Dalam keragaman Islam, terdapat dua aspek bersama-sama, yakni aspek normatif, wahyu, dan aspek historis kekhalifahan.[8] Menurut para fuqaha’ aspek normatif adalah aspek ibadah mahdah yang ditekankan pada aspek-aspek legalitas formalitas-eksternal, sehingga kurang apresiatif terhadap dimensi esoteris, yang juga melekat pada religius imperatif yang bersifat mahdhah tersebut. Sedang aspek historis baik yang berkaitan dengan persoalan sosial, politik, budaya ekonomi, pendidikan, lingkungan hidup, kemiskinan dan sebagainya dianggap termasuk ghairu mahdhah, sehingga dikategorikan fard kifayah. Pengkategorian semacam ini berdampak dalam pemikiran demikian besar dalam tatanan pemikiran umat Islam, yakni permasalahan yang masuk dalam kategori fard kifayah kurang diminati, lantaran sudah terselesaikan lewat perwakilan beberapa kalangan saja. Sedangkan perwakilan itu sendiri tidak jelas. Jadi, jika dalam kelompok ibadah mahdhah campur tangan akal pikiran tidak diperbolehkan, maka kelompok fard kifayah inilah yang sebenarnya menumbuhkan wacana intelektual yang kritis dan obyektif. Sebab, dalam wilayah fard kifayah ini terdapat pergumulan dan wacana epistemologi keislaman yang berat, dan di sini pula membutuhkan pendekatan empiris yang obyektif dan rasional.[9] Hal ini bisa dimengerti lantaran terikat dalam konteks waktu, ruang, historis, kultur, dan psikologi[10] tertentu, sehingga tetap memberikan peluang untuk senantiasa didiskusikan.


III. KESIMPULAN

Dari uraian tersebut di atas, maka dapat disimpulkan sebagai berikut:

1. Dalam kehidupan keagamaan, khususnya dalam pemikiran keagamaan Islam terdapat aspek normatif dan historis. Kedua aspek itu terdapat hubungan yang menyatu, tidak dapat dipisahkan, tetapi dapat dibedakan.

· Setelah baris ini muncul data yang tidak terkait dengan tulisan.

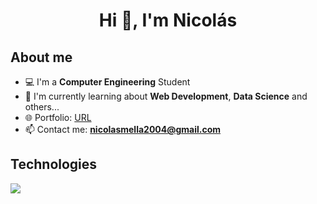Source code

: <h1 align="center">Hi 👋, I'm Nicolás</h1>
<h2>About me</h2>

- 💻 I'm a **Computer Engineering** Student
- 🌱 I'm currently learning about **Web Development**, **Data Science** and others...
- 🌐 Portfolio: [URL](https://nicomellaor.github.io/)
- 📫 Contact me: **nicolasmella2004@gmail.com**

<h2>Technologies</h2>
<p align="left">
  <a href="https://skillicons.dev">
    <img src="https://skillicons.dev/icons?i=python,java,js,html,css,bootstrap,react,laravel" />
  </a>
</p>
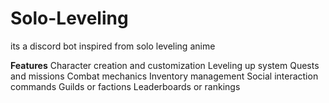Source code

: # Solo-Leveling
its a discord bot inspired from solo leveling anime

**Features**
Character creation and customization
Leveling up system
Quests and missions
Combat mechanics
Inventory management
Social interaction commands
Guilds or factions
Leaderboards or rankings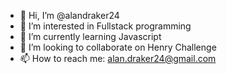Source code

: - 👋 Hi, I’m @alandraker24
- 👀 I’m interested in Fullstack programming
- 🌱 I’m currently learning Javascript 
- 💞️ I’m looking to collaborate on Henry Challenge
- 📫 How to reach me: alan.draker24@gmail.com

<!---
alandraker24/alandraker24 is a ✨ special ✨ repository because its `README.md` (this file) appears on your GitHub profile.
You can click the Preview link to take a look at your changes.
--->
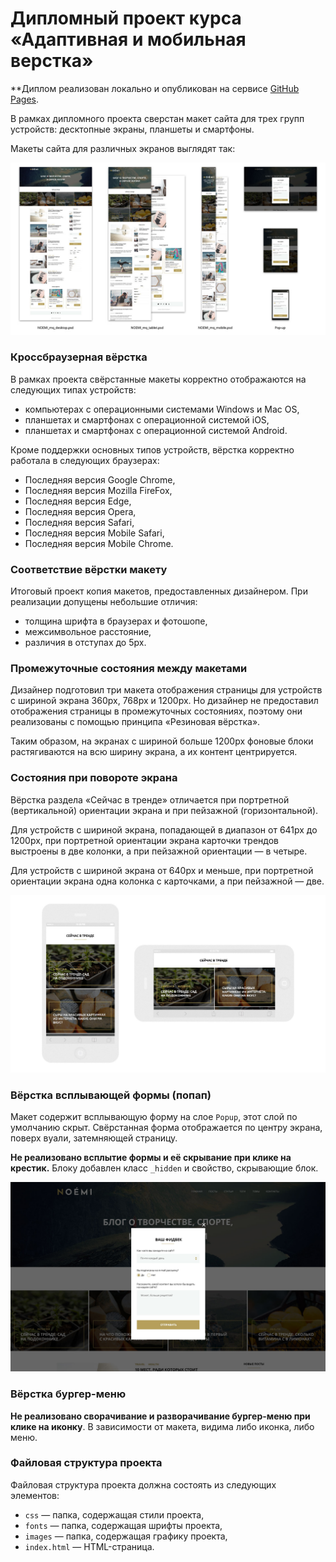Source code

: # Дипломный проект курса «Адаптивная и мобильная верстка»

**Диплом реализован локально и опубликован на сервисе [GitHub Pages](https://oxanagal.github.io/mq-diploma/). 
 
В рамках дипломного проекта сверстан макет сайта для трех групп устройств: десктопные экраны, планшеты и смартфоны.

Макеты сайта для различных экранов выглядят так:

![Layout](https://github.com/OxanaGal/Netology_projects/blob/0c89cc38a0766a90aef6ab3af10ed8887b63a3c6/sourses/layouts.jpg)


### Кроссбраузерная вёрстка
В рамках проекта свёрстанные макеты корректно отображаются на следующих типах устройств:
- компьютерах с операционными системами Windows и Mac OS,
- планшетах и смартфонах с операционной системой iOS,
- планшетах и смартфонах с операционной системой Android.

Кроме поддержки основных типов устройств, вёрстка корректно работала в следующих браузерах:
- Последняя версия Google Chrome,
- Последняя версия Mozilla FireFox,
- Последняя версия Edge,
- Последняя версия Opera,
- Последняя версия Safari,
- Последняя версия Mobile Safari,
- Последняя версия Mobile Chrome.

### Соответствие вёрстки макету
Итоговый проект копия макетов, предоставленных дизайнером. При реализации допущены небольшие отличия:
- толщина шрифта в браузерах и фотошопе,
- межсимвольное расстояние,
- различия в отступах до 5px.

### Промежуточные состояния между макетами
Дизайнер подготовил три макета отображения страницы для устройств с шириной экрана 360px, 768px и 1200px. Но дизайнер не предоставил отображения страницы в промежуточных состояниях, поэтому они реализованы с помощью принципа «Резиновая вёрстка».

Таким образом, на экранах с шириной больше 1200px фоновые блоки растягиваются на всю ширину экрана, а их контент центрируется.

### Состояния при повороте экрана
Вёрстка раздела «Сейчас в тренде» отличается при портретной (вертикальной) ориентации экрана и при пейзажной (горизонтальной).

Для устройств с шириной экрана, попадающей в диапазон от 641px до 1200px, при портретной ориентации экрана карточки трендов выстроены в две колонки, а при пейзажной ориентации — в четыре.

Для устройств с шириной экрана от 640px и меньше, при портретной ориентации экрана одна колонка с карточками, а при пейзажной — две.

![Layout](https://github.com/OxanaGal/Netology_projects/blob/0c89cc38a0766a90aef6ab3af10ed8887b63a3c6/sourses/rotation.jpg)

### Вёрстка всплывающей формы (попап)
Макет содержит всплывающую форму на слое `Popup`, этот слой по умолчанию скрыт. Свёрстанная форма отображается по центру экрана, поверх вуали, затемняющей страницу. 

**Не реализовано всплытие формы и её скрывание при клике на крестик.** 
Блоку добавлен класс `_hidden` и свойство, скрывающие блок.

![Layout](https://github.com/OxanaGal/Netology_projects/blob/9a39b2a78d239ff946bdb80644ed4bb42b7b8563/sourses/NOEMI_mq_desktop_popup.jpg)

### Вёрстка бургер-меню
**Не реализовано сворачивание и разворачивание бургер-меню при клике на иконку**. В зависимости от макета, видима либо иконка, либо меню.

### Файловая структура проекта
Файловая структура проекта должна состоять из следующих элементов:
- `css` — папка, содержащая стили проекта,
- `fonts` — папка, содержащая шрифты проекта,
- `images` — папка, содержащая графику проекта,
- `index.html` — HTML-страница.

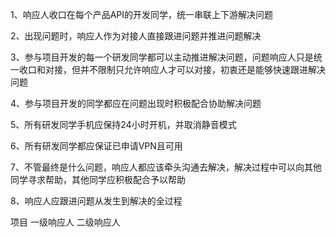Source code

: 1、响应人收口在每个产品API的开发同学，统一串联上下游解决问题

2、出现问题时，响应人作为对接人直接跟进问题并推进问题解决

3、参与项目开发的每一个研发同学都可以主动推进解决问题，问题响应人只是统一收口和对接，但并不限制只允许响应人才可以对接，初衷还是能够快速跟进解决问题

4、参与项目开发的同学都应在问题出现时积极配合协助解决问题

5、所有研发同学手机应保持24小时开机，并取消静音模式

6、所有研发同学都应保证已申请VPN且可用

7、不管最终是什么问题，响应人都应该牵头沟通去解决，解决过程中可以向其他同学寻求帮助，其他同学应积极配合予以帮助

8、响应人应跟进问题从发生到解决的全过程



项目  一级响应人  二级响应人





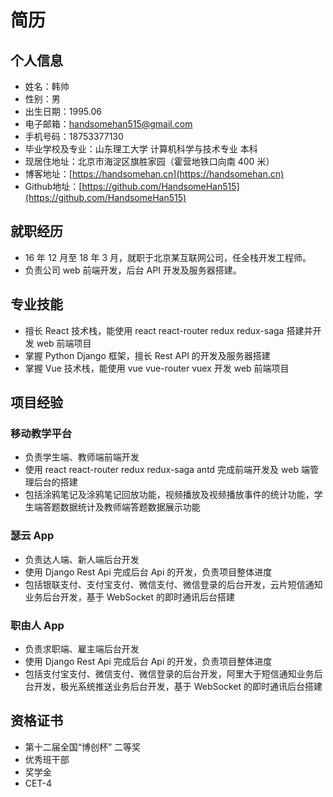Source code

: # 简历

## 个人信息

+ 姓名：韩帅
+ 性别：男
+ 出生日期：1995.06
+ 电子邮箱：handsomehan515@gmail.com
+ 手机号码：18753377130
+ 毕业学校及专业：山东理工大学 计算机科学与技术专业 本科
+ 现居住地址：北京市海淀区旗胜家园（霍营地铁口向南 400 米）
+ 博客地址：[https://handsomehan.cn](https://handsomehan.cn)
+ Github地址：[https://github.com/HandsomeHan515](https://github.com/HandsomeHan515)

## 就职经历

+ 16 年 12 月至 18 年 3 月，就职于北京某互联网公司，任全栈开发工程师。
+ 负责公司 web 前端开发，后台 API 开发及服务器搭建。

## 专业技能

+ 擅长 React 技术栈，能使用 react react-router redux redux-saga 搭建并开发 web 前端项目
+ 掌握 Python Django 框架，擅长 Rest API 的开发及服务器搭建
+ 掌握 Vue 技术栈，能使用 vue vue-router vuex 开发 web 前端项目

## 项目经验

### 移动教学平台

+ 负责学生端、教师端前端开发
+ 使用 react react-router redux redux-saga antd 完成前端开发及 web 端管理后台的搭建
+ 包括涂鸦笔记及涂鸦笔记回放功能，视频播放及视频播放事件的统计功能，学生端答题数据统计及教师端答题数据展示功能

### 瑟云 App

+ 负责达人端、新人端后台开发
+ 使用 Django Rest Api 完成后台 Api 的开发，负责项目整体进度
+ 包括银联支付、支付宝支付、微信支付、微信登录的后台开发，云片短信通知业务后台开发，基于 WebSocket 的即时通讯后台搭建

### 职由人 App

+ 负责求职端、雇主端后台开发
+ 使用 Django Rest Api 完成后台 Api 的开发，负责项目整体进度
+ 包括支付宝支付、微信支付、微信登录的后台开发，阿里大于短信通知业务后台开发，极光系统推送业务后台开发，基于 WebSocket 的即时通讯后台搭建

## 资格证书

+ 第十二届全国“博创杯” 二等奖
+ 优秀班干部
+ 奖学金
+ CET-4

2. Aspek normatif, wahyu, harus diterima sebagaimana adanya, mengikat semua pihak, dan berlaku universal. Sedang aspek historis kekhalifahan, senantiasa dapat berubah, menerima diskusi, karena produk zaman tertentu, dan bukan hal yang sakral.

3. Diperlukan ketajaman untuk memahami mana aspek normatif dan mana yang aspek historis, sehingga tidak tercampuradukkan antara keduanya.


DAFTAR PUSTAKA

Al-Qur’an al-Karim.

Joachim Wach, The Comparative Study of Religions, Joseph M. Kitagawa, ed., New York and London: Columbia University Press, 1958.

M. Amin Abdullah, Falsafah Kalam di Era Post Modern, Yogyakarta: Pustaka Pelajar, 1997, cet. II.

M. Arkoun, Al-Islam: al-Akhlaq wa al-Siyasah, terj. Hashem Saleh, Beirut: Markaz al-Inma’ al-Qaumy, 1990.



[1] M. Amin Abdullah, Falsafah Kalam di Era Post Modern, Yogyakarta: Pustaka Pelajar, 1997, cet. II, hlm. 18.

[2] Ibid., hlm. 18-19.

[3] M. Arkoun, Al-Islam: al-Akhlaq wa al-Siyasah, terj. Hashem Saleh, Beirut: Markaz al-Inma’ al-Qaumy, 1990, hlm. 172-173.

[4] Ibid.

[5] QS. Al-Furqan : 20

[6] M. Amin Abdullah, op.cit., hlm. 20-21.

[7] QS. Al-Mukmin : 78.

[8] M. Amin Abdullah, Etika dan Dialog Antar Agama: Perspektif Islam, “Dian/Interfidei”, terbitan perdana. Dan M. Amin Abdullah, op.cit., hlm. 21.

[9] Ibid., hlm. 21-22.

[10] Joachim Wach, The Comparative Study of Religions, Joseph M. Kitagawa, ed., New York and London: Columbia University Press, 1958, hlm. 54.



Share:

0 comment:

Posting Komentar

Diberdayakan oleh Blogger.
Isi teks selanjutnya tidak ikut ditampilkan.